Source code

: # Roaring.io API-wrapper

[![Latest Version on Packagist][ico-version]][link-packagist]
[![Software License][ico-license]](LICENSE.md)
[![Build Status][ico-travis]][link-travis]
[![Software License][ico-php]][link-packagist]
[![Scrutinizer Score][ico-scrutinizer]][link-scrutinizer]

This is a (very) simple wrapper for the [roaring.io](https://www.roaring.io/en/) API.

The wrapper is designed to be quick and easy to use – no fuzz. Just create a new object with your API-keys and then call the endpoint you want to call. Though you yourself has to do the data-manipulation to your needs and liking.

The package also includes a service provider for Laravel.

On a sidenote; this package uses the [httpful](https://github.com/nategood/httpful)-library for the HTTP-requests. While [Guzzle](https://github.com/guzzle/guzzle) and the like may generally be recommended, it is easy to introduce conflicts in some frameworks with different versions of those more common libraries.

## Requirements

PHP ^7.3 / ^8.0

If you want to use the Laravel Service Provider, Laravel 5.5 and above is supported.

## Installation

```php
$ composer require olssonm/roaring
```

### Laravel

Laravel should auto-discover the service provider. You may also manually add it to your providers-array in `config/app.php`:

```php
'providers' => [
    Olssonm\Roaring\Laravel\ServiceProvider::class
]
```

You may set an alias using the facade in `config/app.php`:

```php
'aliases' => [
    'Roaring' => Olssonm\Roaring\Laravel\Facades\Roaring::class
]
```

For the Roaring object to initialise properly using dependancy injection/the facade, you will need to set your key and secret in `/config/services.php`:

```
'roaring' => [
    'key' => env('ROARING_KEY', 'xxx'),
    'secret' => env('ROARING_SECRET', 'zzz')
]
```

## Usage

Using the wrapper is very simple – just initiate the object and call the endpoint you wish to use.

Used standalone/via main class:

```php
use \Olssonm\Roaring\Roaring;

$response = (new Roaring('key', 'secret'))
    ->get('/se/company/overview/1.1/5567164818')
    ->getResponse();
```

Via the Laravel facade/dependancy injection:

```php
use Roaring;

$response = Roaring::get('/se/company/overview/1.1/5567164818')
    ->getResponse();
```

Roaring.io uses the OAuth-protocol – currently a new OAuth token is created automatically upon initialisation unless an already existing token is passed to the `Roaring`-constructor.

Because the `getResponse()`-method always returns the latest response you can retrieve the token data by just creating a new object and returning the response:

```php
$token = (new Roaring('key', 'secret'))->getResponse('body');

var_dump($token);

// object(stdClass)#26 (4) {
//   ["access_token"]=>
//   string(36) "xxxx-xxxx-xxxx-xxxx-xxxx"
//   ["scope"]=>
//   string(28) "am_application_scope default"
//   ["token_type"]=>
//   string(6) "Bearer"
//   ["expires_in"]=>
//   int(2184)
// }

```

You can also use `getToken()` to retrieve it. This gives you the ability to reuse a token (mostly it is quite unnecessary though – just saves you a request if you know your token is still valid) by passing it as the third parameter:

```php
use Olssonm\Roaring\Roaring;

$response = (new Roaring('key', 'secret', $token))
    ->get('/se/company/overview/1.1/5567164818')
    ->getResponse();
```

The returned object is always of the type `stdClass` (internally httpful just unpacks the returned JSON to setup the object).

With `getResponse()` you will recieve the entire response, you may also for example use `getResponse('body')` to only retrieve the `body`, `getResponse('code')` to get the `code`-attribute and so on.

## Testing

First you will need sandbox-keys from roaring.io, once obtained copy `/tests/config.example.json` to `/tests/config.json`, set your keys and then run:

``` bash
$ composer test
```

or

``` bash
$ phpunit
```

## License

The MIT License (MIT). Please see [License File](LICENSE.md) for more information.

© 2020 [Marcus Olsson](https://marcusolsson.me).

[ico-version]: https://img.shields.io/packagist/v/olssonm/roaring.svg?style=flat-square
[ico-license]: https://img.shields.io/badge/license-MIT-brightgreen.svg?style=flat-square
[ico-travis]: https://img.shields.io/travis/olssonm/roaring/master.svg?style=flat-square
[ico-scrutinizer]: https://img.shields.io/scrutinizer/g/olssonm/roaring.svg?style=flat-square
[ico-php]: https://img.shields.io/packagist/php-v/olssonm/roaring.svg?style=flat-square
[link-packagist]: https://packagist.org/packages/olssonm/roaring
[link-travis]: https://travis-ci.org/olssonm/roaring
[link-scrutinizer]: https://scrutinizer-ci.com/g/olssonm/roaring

- - -

Quote only the stretch of lines that starts the data above and ends with the line containing "This is a (very)", both included.

Exercise response:
Source code

: # Roaring.io API-wrapper

[![Latest Version on Packagist][ico-version]][link-packagist]
[![Software License][ico-license]](LICENSE.md)
[![Build Status][ico-travis]][link-travis]
[![Software License][ico-php]][link-packagist]
[![Scrutinizer Score][ico-scrutinizer]][link-scrutinizer]

This is a (very) simple wrapper for the [roaring.io](https://www.roaring.io/en/) API.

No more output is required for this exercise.